**Task details:**
Find the line containing "at any time." in the records below. Copy exactly that line and each one after it, ending at the line containing "doctor and the", and nothing more.

*** Exercise data ***

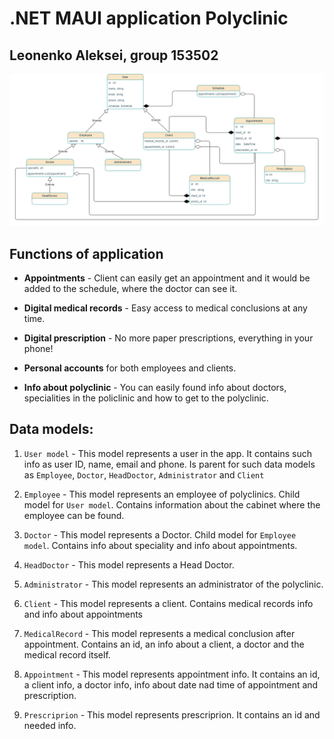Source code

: # .NET MAUI application Polyclinic

## Leonenko Aleksei, group 153502

![Class diagram](classes_diagram.png)

## Functions of application

* **Appointments** - Client can easily get an appointment and it would be added to the schedule, where the doctor can see it.

* **Digital medical records** - Easy access to medical conclusions at any time.

* **Digital prescription** - No more paper prescriptions, everything in your phone!

* **Personal accounts**  for both employees and clients.

* **Info about polyclinic** - You can easily found info about doctors, specialities in the policlinic and how to get to the polyclinic.

## Data models:
1. `User model` - This model represents a user in the app. It contains such info as user ID, name, email and phone. Is parent for such data models as `Employee`, `Doctor`, `HeadDoctor`, `Administrator` and `Client`

2. `Employee` - This model represents an employee of polyclinics. Child model for `User model`. Contains information about the cabinet where the employee can be found.

3. `Doctor` - This model represents a Doctor. Child model for `Employee model`. Contains info about speciality and info about appointments.

4. `HeadDoctor` - This model represents a Head Doctor.

5. `Administrator` - This model represents an administrator of the polyclinic.

6. `Client` - This model represents a client. Contains medical records info and info about appointments

7. `MedicalRecord` - This model represents a medical conclusion after appointment. Contains an id, an info about a client, a doctor and the 
medical record itself.

8. `Appointment` - This model represents appointment info. It contains an id, a client info, a doctor info, info about date nad time of appointment and prescription.

9. `Prescriprion` - This model represents prescriprion. It contains an id and needed info.
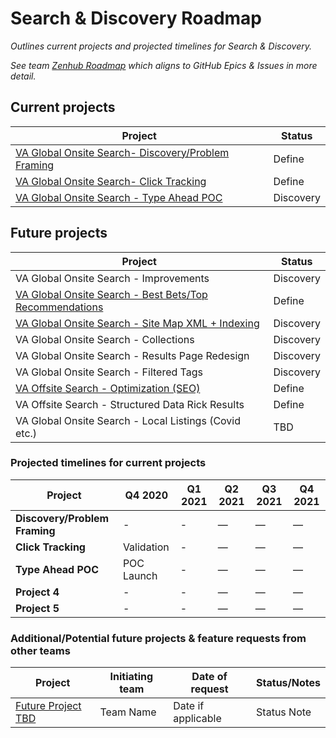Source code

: # Search & Discovery Roadmap

_Outlines current projects and projected timelines for Search & Discovery._

_See team [Zenhub Roadmap](https://github.com/department-of-veterans-affairs/va.gov-team/issues#workspaces/vft-59c95ae5fda7577a9b3184f8/roadmap?labels=vsa-search-discovery&repos=133843125) which aligns to GitHub Epics & Issues in more detail._

## Current projects

|Project|Status|
|----|----|
|[VA Global Onsite Search- Discovery/Problem Framing](https://github.com/department-of-veterans-affairs/va.gov-team/issues/11638) | Define |
|[VA Global Onsite Search- Click Tracking](https://github.com/department-of-veterans-affairs/va.gov-team/issues/14955) | Define |
|[VA Global Onsite Search - Type Ahead POC](https://github.com/department-of-veterans-affairs/va.gov-team/issues/8896) | Discovery |



## Future projects
|Project|Status|
|----|----|
|VA Global Onsite Search - Improvements | Discovery |
|[VA Global Onsite Search - Best Bets/Top Recommendations](https://github.com/department-of-veterans-affairs/va.gov-team/issues/9538) | Define |
|[VA Global Onsite Search - Site Map XML + Indexing](https://github.com/department-of-veterans-affairs/va.gov-team/issues/13939) | Discovery |
|VA Global Onsite Search - Collections | Discovery |
|VA Global Onsite Search - Results Page Redesign | Discovery |
|VA Global Onsite Search - Filtered Tags | Discovery |
|[VA Offsite Search - Optimization (SEO)](https://github.com/department-of-veterans-affairs/va.gov-team/issues/16128) | Define |
|VA Offsite Search - Structured Data Rick Results| Define |
|VA Global Onsite Search - Local Listings (Covid etc.)| TBD |

### Projected timelines for current projects

|Project|Q4 2020|Q1 2021|Q2 2021|Q3 2021|Q4 2021|
|----|----|----|----|----|----|
|**Discovery/Problem Framing**| -| - | — | — | — |
|**Click Tracking**| Validation | - | — | — | — |
|**Type Ahead POC**| POC Launch | - | — | — | — |
|**Project 4**| - | - | — | — | — |
|**Project 5**| - | - | — | — | — |



### Additional/Potential future projects & feature requests from other teams

|Project|Initiating team|Date of request| Status/Notes|
|----|----|----|----|
|[Future Project TBD]()| Team Name | Date if applicable| Status Note|
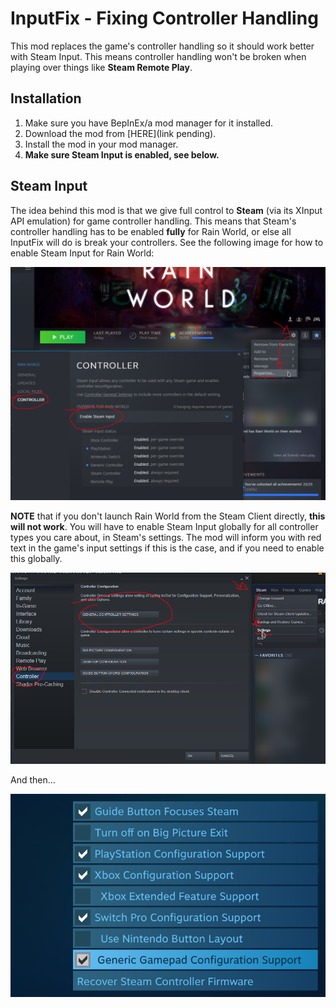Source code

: ﻿# InputFix - Fixing Controller Handling

This mod replaces the game's controller handling so it should work better with Steam Input.
This means controller handling won't be broken when playing over things like **Steam Remote Play**.

## Installation

1. Make sure you have BepInEx/a mod manager for it installed.
2. Download the mod from [HERE](link pending).
3. Install the mod in your mod manager.
4. **Make sure Steam Input is enabled, see below.**

## Steam Input

The idea behind this mod is that we give full control to **Steam** (via its XInput API emulation) for game controller handling. This means that Steam's controller handling has to be enabled **fully** for Rain World, or else all InputFix will do is break your controllers. See the following image for how to enable Steam Input for Rain World:

![](SteamInputGame.png)

**NOTE** that if you don't launch Rain World from the Steam Client directly, **this will not work**. You will have to enable Steam Input globally for all controller types you care about, in Steam's settings. The mod will inform you with red text in the game's input settings if this is the case, and if you need to enable this globally.

![img.png](SteamInputGlobal.png)

And then...

![img.png](SteamInputGlobalOptions.png)
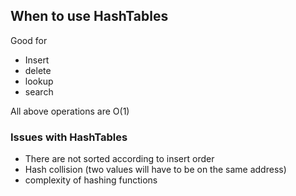 ## When to use HashTables

Good for 
- Insert
- delete
- lookup
- search

All above operations are O(1)

### Issues with HashTables
- There are not sorted according to insert order
- Hash collision (two values will have to be on the same address)
- complexity of hashing functions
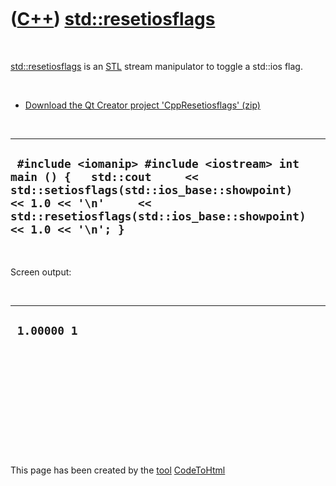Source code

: 



 

 

 

 

 

([C++](Cpp.htm)) [std::resetiosflags](CppResetiosflags.htm)
===========================================================

 

[std::resetiosflags](CppResetiosflags.htm) is an [STL](CppStl.htm)
stream manipulator to toggle a std::ios flag.

 

-   [Download the Qt Creator project
    'CppResetiosflags' (zip)](CppResetiosflags.zip)

 

  --------------------------------------------------------------------------------------------------------------------------------------------------------------------------------------------------------------
  ` #include <iomanip> #include <iostream> int main () {   std::cout     << std::setiosflags(std::ios_base::showpoint)   << 1.0 << '\n'     << std::resetiosflags(std::ios_base::showpoint) << 1.0 << '\n'; }`
  --------------------------------------------------------------------------------------------------------------------------------------------------------------------------------------------------------------

 

Screen output:

 

  --------------
  ` 1.00000 1`
  --------------

 

 

 

 

 





 




This page has been created by the [tool](Tools.htm)
[CodeToHtml](ToolCodeToHtml.htm)
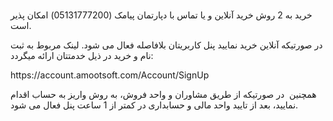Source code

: <p><br>خرید به 2 روش خرید آنلاین و یا تماس با دپارتمان پیامک (05131777200) امکان پذیر است.</p><p>در صورتیکه آنلاین خرید نمایید پنل کاربریتان بلافاصله فعال می شود. لینک مربوط به ثبت نام و خرید در ذیل خدمتتان ارائه میگردد:</p><p>https://account.amootsoft.com/Account/SignUp</p><p>همچنین&nbsp; در صورتیکه از طریق مشاوران و واحد فروش، به روش واریز به حساب اقدام نمایید، بعد از تایید واحد مالی و حسابداری در کمتر از 1 ساعت پنل فعال می شود.</p>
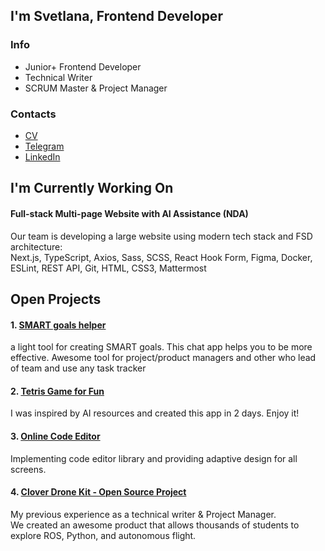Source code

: ## I'm Svetlana, Frontend Developer
### Info
- Junior+ Frontend Developer
- Technical Writer
- SCRUM Master & Project Manager

### Contacts
- [CV](https://hh.ru/resume/6103c61fff0cb952210039ed1f64357567564d?from=share_ios)
- [Telegram](https://t.me/Sv_Solomatnikova)
- [LinkedIn](https://www.linkedin.com/in/svetlana-solomatnikova/)

## I'm Currently Working On 
#### Full-stack Multi-page Website with AI Assistance (NDA)
Our team is developing a large website using modern tech stack and FSD architecture: <br>
Next.js, TypeScript, Axios, Sass, SCSS, React Hook Form, Figma, Docker, ESLint, REST API, Git, HTML, CSS3, Mattermost

## Open Projects
#### 1. [SMART goals helper](https://github.com/Svetk0/smart-goals-assistant)
a light tool for creating SMART goals. This chat app helps you to be more effective. Awesome tool for project/product managers and other who lead of team and use any task tracker

#### 2. [Tetris Game for Fun](https://github.com/Svetk0/tetris-ai)
I was inspired by AI resources and created this app in 2 days. Enjoy it!

#### 3. [Online Code Editor](https://github.com/Svetk0/task-code-editor)
Implementing code editor library and providing adaptive design for all screens.

#### 4. [Clover Drone Kit - Open Source Project](https://github.com/Svetk0/clever)
My previous experience as a technical writer & Project Manager. <br>
We created an awesome product that allows thousands of students to explore ROS, Python, and autonomous flight.

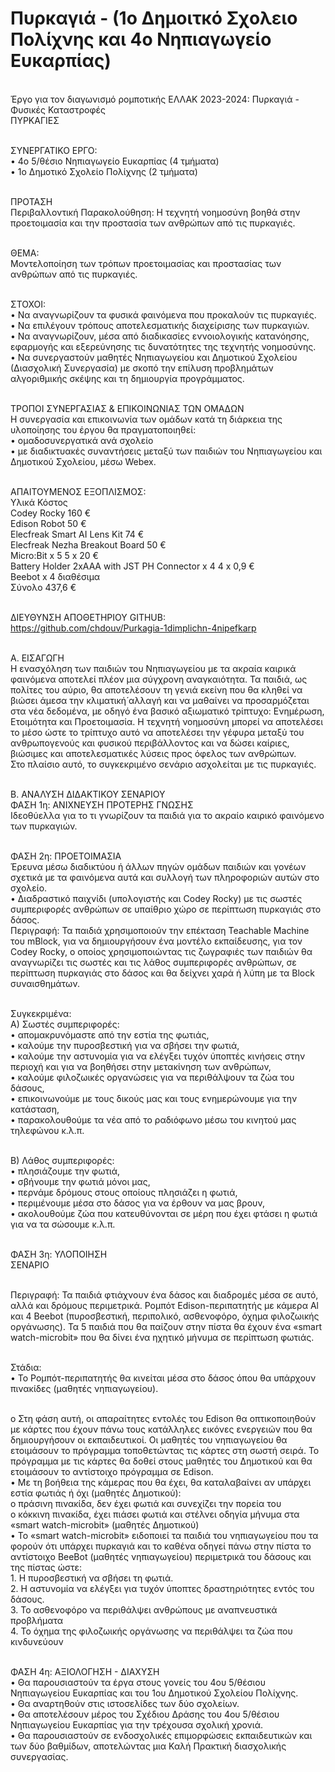 # Πυρκαγιά - (1ο Δημοιτκό Σχολειο Πολίχνης και 4ο Νηπιαγωγείο Ευκαρπίας)
<BR>Έργο για τον διαγωνισμό ρομποτικής ΕΛΛΑΚ 2023-2024: Πυρκαγιά - Φυσικές Καταστροφές
<BR>ΠΥΡΚΑΓΙΕΣ

<BR>ΣΥΝΕΡΓΑΤΙΚΟ ΕΡΓΟ:
<BR>•	4ο 5/θέσιο Νηπιαγωγείο Ευκαρπίας (4 τμήματα)
<BR>•	1ο Δημοτικό Σχολείο Πολίχνης (2 τμήματα)

<BR>ΠΡΟΤΑΣΗ 
<BR>Περιβαλλοντική Παρακολούθηση: Η τεχνητή νοημοσύνη βοηθά στην προετοιμασία και την προστασία των ανθρώπων από τις πυρκαγιές.

<BR>ΘΕΜΑ: 
<BR>Μοντελοποίηση των τρόπων προετοιμασίας και προστασίας των ανθρώπων από τις πυρκαγιές.

<BR>ΣΤΟΧΟΙ:
<BR>•	Να αναγνωρίζουν τα φυσικά φαινόμενα που προκαλούν τις πυρκαγιές.
<BR>•	Να επιλέγουν τρόπους αποτελεσματικής διαχείρισης των πυρκαγιών.
<BR>•	Να αναγνωρίζουν, μέσα από διαδικασίες εννοιολογικής κατανόησης, εφαρμογής και εξερεύνησης τις δυνατότητες της τεχνητής νοημοσύνης.
<BR>•	Να συνεργαστούν μαθητές Νηπιαγωγείου και Δημοτικού Σχολείου (Διασχολική Συνεργασία) με σκοπό την επίλυση προβλημάτων αλγοριθμικής σκέψης και τη δημιουργία προγράμματος. 

<BR>ΤΡΟΠΟΙ ΣΥΝΕΡΓΑΣΙΑΣ & ΕΠΙΚΟΙΝΩΝΙΑΣ ΤΩΝ ΟΜΑΔΩΝ
<BR>Η συνεργασία και επικοινωνία των ομάδων κατά τη διάρκεια της υλοποίησης του έργου θα πραγματοποιηθεί:
<BR>•	ομαδοσυνεργατικά ανά σχολείο
<BR>•	με διαδικτυακές συναντήσεις μεταξύ των παιδιών του Νηπιαγωγείου και Δημοτικού Σχολείου, μέσω Webex.

<BR>ΑΠΑΙΤΟΥΜΕΝΟΣ ΕΞΟΠΛΙΣΜΟΣ:
<BR>Υλικά	Κόστος
<BR>Codey Rocky	160 €
<BR>Edison Robot	50 €
<BR>Elecfreak Smart AI Lens Kit	74 €
<BR>Elecfreak Nezha Breakout Board	50 €
<BR>Micro:Bit x 5	5 x 20 €
<BR>Battery Holder 2xΑΑA with JST PH Connector x 4	4 x 0,9 €
<BR>Beebot x 4	διαθέσιμα
<BR>Σύνολο	437,6 €

<BR>ΔΙΕΥΘΥΝΣΗ ΑΠΟΘΕΤΗΡΙΟΥ GITHUB:
<BR>https://github.com/chdouv/Purkagia-1dimplichn-4nipefkarp

<BR>Α. ΕΙΣΑΓΩΓΗ
<BR>Η ενασχόληση των παιδιών του Νηπιαγωγείου με τα ακραία καιρικά φαινόμενα αποτελεί πλέον μια σύγχρονη αναγκαιότητα. Τα παιδιά, ως πολίτες του αύριο, θα αποτελέσουν τη γενιά εκείνη που θα κληθεί να βιώσει άμεσα την κλιματική́ αλλαγή και να μαθαίνει να προσαρμόζεται στα νέα δεδομένα, με οδηγό ένα βασικό αξιωματικό τρίπτυχο: Ενημέρωση, Ετοιμότητα και Προετοιμασία. Η τεχνητή νοημοσύνη μπορεί να αποτελέσει το μέσο ώστε το τρίπτυχο αυτό να αποτελέσει την γέφυρα μεταξύ του ανθρωπογενούς και φυσικού περιβάλλοντος και να δώσει καίριες, βιώσιμες και αποτελεσματικές λύσεις προς όφελος των ανθρώπων.
<BR>Στο πλαίσιο αυτό, το συγκεκριμένο σενάριο ασχολείται με τις πυρκαγιές.

<BR>Β. ΑΝΑΛΥΣΗ ΔΙΔΑΚΤΙΚΟΥ ΣΕΝΑΡΙΟΥ
<BR>ΦΑΣΗ 1η: ΑΝΙΧΝΕΥΣΗ ΠΡΟΤΕΡΗΣ ΓΝΩΣΗΣ 
<BR>Ιδεοθύελλα για το τι γνωρίζουν τα παιδιά για το ακραίο καιρικό φαινόμενο των πυρκαγιών.

<BR>ΦΑΣΗ 2η: ΠΡΟΕΤΟΙΜΑΣΙΑ
<BR>Έρευνα μέσω διαδικτύου ή άλλων πηγών ομάδων παιδιών και γονέων σχετικά με τα φαινόμενα αυτά και συλλογή των πληροφοριών αυτών στο σχολείο.
<BR>•	Διαδραστικό παιχνίδι (υπολογιστής και Codey Rocky) με τις σωστές συμπεριφορές ανθρώπων σε υπαίθριο χώρο σε περίπτωση πυρκαγιάς στο δάσος.
<BR>Περιγραφή: Τα παιδιά χρησιμοποιούν την επέκταση Teachable Machine του mBlock, για να δημιουργήσουν ένα μοντέλο εκπαίδευσης, για τον Codey Rocky, ο οποίος χρησιμοποιώντας τις ζωγραφιές των παιδιών θα αναγνωρίζει τις σωστές και τις λάθος συμπεριφορές ανθρώπων, σε περίπτωση πυρκαγιάς στο δάσος και θα δείχνει χαρά ή λύπη με τα Block συναισθημάτων.

<BR>Συγκεκριμένα:
<BR>Α) Σωστές συμπεριφορές: 
<BR>•	απομακρυνόμαστε από την εστία της φωτιάς, 
<BR>•	καλούμε την πυροσβεστική για να σβήσει την φωτιά, 
<BR>•	καλούμε την αστυνομία για να ελέγξει τυχόν ύποπτές κινήσεις στην περιοχή και για να βοηθήσει στην μετακίνηση των ανθρώπων, 
<BR>•	καλούμε φιλοζωικές οργανώσεις για να περιθάλψουν τα ζώα του δάσους,
<BR>•	επικοινωνούμε με τους δικούς μας και τους ενημερώνουμε για την κατάσταση, 
<BR>•	παρακολουθούμε τα νέα από το ραδιόφωνο μέσω του κινητού μας τηλεφώνου κ.λ.π.

<BR>Β) Λάθος συμπεριφορές: 
<BR>•	πλησιάζουμε την φωτιά, 
<BR>•	σβήνουμε την φωτιά μόνοι μας, 
<BR>•	περνάμε δρόμους στους οποίους πλησιάζει η φωτιά, 
<BR>•	περιμένουμε μέσα στο δάσος για να έρθουν να μας βρουν, 
<BR>•	ακολουθούμε ζώα που κατευθύνονται σε μέρη που έχει φτάσει η φωτιά για να τα σώσουμε κ.λ.π.

<BR>ΦΑΣΗ 3η: ΥΛΟΠΟΙΗΣΗ
<BR>ΣΕΝΑΡΙΟ 

<BR>Περιγραφή: Τα παιδιά φτιάχνουν ένα δάσος και διαδρομές μέσα σε αυτό, αλλά και δρόμους περιμετρικά. Ρομπότ Edison-περιπατητής με κάμερα Al και 4 Beebot (πυροσβεστική, περιπολικό, ασθενοφόρο, όχημα φιλοζωικής οργάνωσης). Τα 5 παιδιά που θα παίζουν στην πίστα θα έχουν ένα «smart watch-microbit» που θα δίνει ένα ηχητικό μήνυμα σε περίπτωση φωτιάς.

<BR>Στάδια:
<BR>•	Το Ρομπότ-περιπατητής θα κινείται μέσα στο δάσος όπου θα υπάρχουν πινακίδες (μαθητές νηπιαγωγείου).

<BR>o	Στη φάση αυτή, οι απαραίτητες εντολές του Edison θα οπτικοποιηθούν με κάρτες που έχουν πάνω τους κατάλληλες εικόνες ενεργειών που θα δημιουργήσουν οι εκπαιδευτικοί. Οι μαθητές του νηπιαγωγείου θα ετοιμάσουν το πρόγραμμα τοποθετώντας τις κάρτες στη σωστή σειρά. Το πρόγραμμα με τις κάρτες θα δοθεί στους μαθητές του Δημοτικού και θα ετοιμάσουν το αντίστοιχο πρόγραμμα σε Edison.
<BR>•	Με τη βοήθεια της κάμερας που θα έχει, θα καταλαβαίνει αν υπάρχει εστία φωτιάς ή όχι (μαθητές Δημοτικού): 
<BR>o	πράσινη πινακίδα, δεν έχει φωτιά και συνεχίζει την πορεία του
<BR>o	κόκκινη πινακίδα, έχει πιάσει φωτιά και στέλνει οδηγία μήνυμα στα «smart watch-microbit» (μαθητές Δημοτικού)
<BR>•	Το «smart watch-microbit» ειδοποιεί τα παιδιά του νηπιαγωγείου που τα φορούν ότι υπάρχει πυρκαγιά και το καθένα οδηγεί πάνω στην πίστα το αντίστοιχο BeeBot (μαθητές νηπιαγωγείου) περιμετρικά του δάσους και της πίστας ώστε:
<BR>1.	Η πυροσβεστική να σβήσει τη φωτιά.
<BR>2.	Η αστυνομία να ελέγξει για τυχόν ύποπτες δραστηριότητες εντός του δάσους.
<BR>3.	Το ασθενοφόρο να περιθάλψει ανθρώπους με αναπνευστικά προβλήματα
<BR>4.	Το όχημα της φιλοζωικής οργάνωσης να περιθάλψει τα ζώα που κινδυνεύουν

<BR>ΦΑΣΗ 4η: ΑΞΙΟΛΟΓΗΣΗ - ΔΙΑΧΥΣΗ
<BR>•	Θα παρουσιαστούν τα έργα στους γονείς του 4ου 5/θέσιου Νηπιαγωγείου Ευκαρπίας και του 1ου Δημοτικού Σχολείου Πολίχνης.
<BR>•	Θα αναρτηθούν στις ιστοσελίδες των δύο σχολείων.
<BR>•	Θα αποτελέσουν μέρος του Σχέδιου Δράσης του 4ου 5/θέσιου Νηπιαγωγείου Ευκαρπίας για την τρέχουσα σχολική χρονιά.
<BR>•	Θα παρουσιαστούν σε ενδοσχολικές επιμορφώσεις εκπαιδευτικών και των δύο βαθμίδων, αποτελώντας μια Καλή Πρακτική διασχολικής συνεργασίας.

*** End of Exercise data ***

**Written answer:**
* **Digital medical records** - Easy access to medical conclusions at any time.

* **Digital prescription** - No more paper prescriptions, everything in your phone!

* **Personal accounts**  for both employees and clients.

* **Info about polyclinic** - You can easily found info about doctors, specialities in the policlinic and how to get to the polyclinic.

## Data models:
1. `User model` - This model represents a user in the app. It contains such info as user ID, name, email and phone. Is parent for such data models as `Employee`, `Doctor`, `HeadDoctor`, `Administrator` and `Client`

2. `Employee` - This model represents an employee of polyclinics. Child model for `User model`. Contains information about the cabinet where the employee can be found.

3. `Doctor` - This model represents a Doctor. Child model for `Employee model`. Contains info about speciality and info about appointments.

4. `HeadDoctor` - This model represents a Head Doctor.

5. `Administrator` - This model represents an administrator of the polyclinic.

6. `Client` - This model represents a client. Contains medical records info and info about appointments

7. `MedicalRecord` - This model represents a medical conclusion after appointment. Contains an id, an info about a client, a doctor and the 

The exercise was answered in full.